PARTIAL PURIFICATION OF A NADPH-DEPENDENT 21-HYDROXYSTEROID DEHYDROGENASE FROM HUMAN PLACENTA

A NADPH-dependent 21-hydroxysteroid dehydrogenase was purified 70- to 117-fold from term human placenta. Properties of the enzyme were studied using 21-dehydrocortisol synthesized by an improved procedure. Final specific activity ranged from 0.026 to 0.048 μmoles NADPH oxidized per min per mg of protein. Optimum pH was at 6.7 in sodium phosphate and 6.3 in imidazole buffers. Km values for several 21-dehydrosteroids were approx. 1·10-3 M. In addition, methylglyoxal and phenylglyoxal, but not glyoxal, were reduced.

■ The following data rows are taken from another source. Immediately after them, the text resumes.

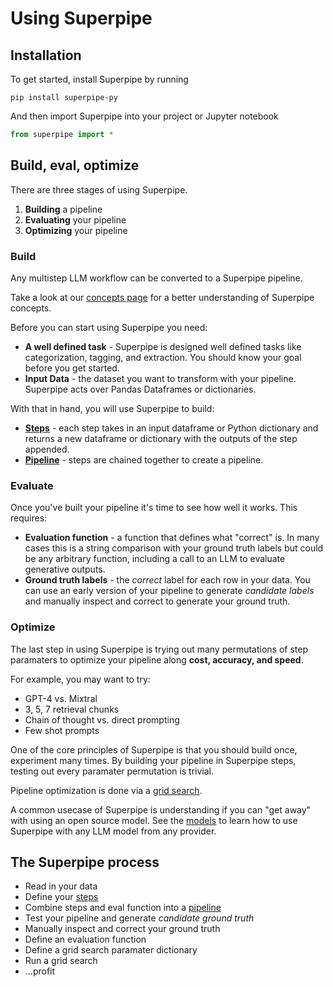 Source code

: # Using Superpipe

## Installation
To get started, install Superpipe by running 

`pip install superpipe-py`


And then import Superpipe into your project or Jupyter notebook
```python
from superpipe import *
```

## Build, eval, optimize

There are three stages of using Superpipe.

1. **Building** a pipeline
2. **Evaluating** your pipeline
3. **Optimizing** your pipeline

### Build
Any multistep LLM workflow can be converted to a Superpipe pipeline. 

Take a look at our [concepts page](../concepts) for a better understanding of Superpipe concepts. 

Before you can start using Superpipe you need:

- **A well defined task** - Superpipe is designed well defined tasks like categorization, tagging, and extraction. You should know your goal before you get started. 
- **Input Data** - the dataset you want to transform with your pipeline. Superpipe acts over Pandas Dataframes or dictionaries. 

With that in hand, you will use Superpipe to build:

- **[Steps](./steps/)** - each step takes in an input dataframe or Python dictionary and returns a new dataframe or dictionary with the outputs of the step appended.
- **[Pipeline](./pipelines.md)** -  steps are chained together to create a pipeline. 

### Evaluate
Once you've built your pipeline it's time to see how well it works. This requires:

- **Evaluation function** - a function that defines what "correct" is. In many cases this is a string comparison with your ground truth labels but could be any arbitrary function, including a call to an LLM to evaluate generative outputs.
- **Ground truth labels** - the *correct* label for each row in your data. You can use an early version of your pipeline to generate *candidate labels* and manually inspect and correct to generate your ground truth.

### Optimize
The last step in using Superpipe is trying out many permutations of step paramaters to optimize your pipeline along **cost, accuracy, and speed**. 

For example, you may want to try:

- GPT-4 vs. Mixtral
- 3, 5, 7 retrieval chunks
- Chain of thought vs. direct prompting
- Few shot prompts

One of the core principles of Superpipe is that you should build once, experiment many times. By building your pipeline in Superpipe steps, testing out every paramater permutation is trivial. 

Pipeline optimization is done via a [grid search](./grid_search.md). 

A common usecase of Superpipe is understanding if you can "get away" with using an open source model. See the [models](./models.md) to learn how to use Superpipe with any LLM model from any provider. 

## The Superpipe process

- Read in your data 
- Define your [steps](./steps/)
- Combine steps and eval function into a [pipeline](./pipelines.md) 
- Test your pipeline and generate *candidate ground truth*
- Manually inspect and correct your ground truth
- Define an evaluation function
- Define a grid search paramater dictionary
- Run a grid search
- ...profit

Km value for NADPH was 1.2·10-5 M. Excess NADPH inhibited 21-dehydrocortisol reduction. The inhibition constant, KiB, was 1.3·10-4 M. NAD+ and NADP+ also inhibited the enzyme. Androgens, estrogens and progestagens were inactive as substrates, and did not inhibit reduction of 21-dehydrocortisol. The 21-hydroxysteroids were neither reduced nor oxidized by the enzyme system, and were weak competitive inhibitors of the reduction of 21-dehydrocortisol. Sulfhydryl groups on the enzyme appeared to be necessary for activity. Molecular weight was estimated at 33 000 to 35 000 by gel filtration. Oxidation of 21-hydroxysteroids by the dehydrogenase could not be demonstrated. It is suggested that 21-hydroxysteroid dehydrogenase functions to control the level of 21-dehydrosteroids in the placenta formed by other pathways. © 1969.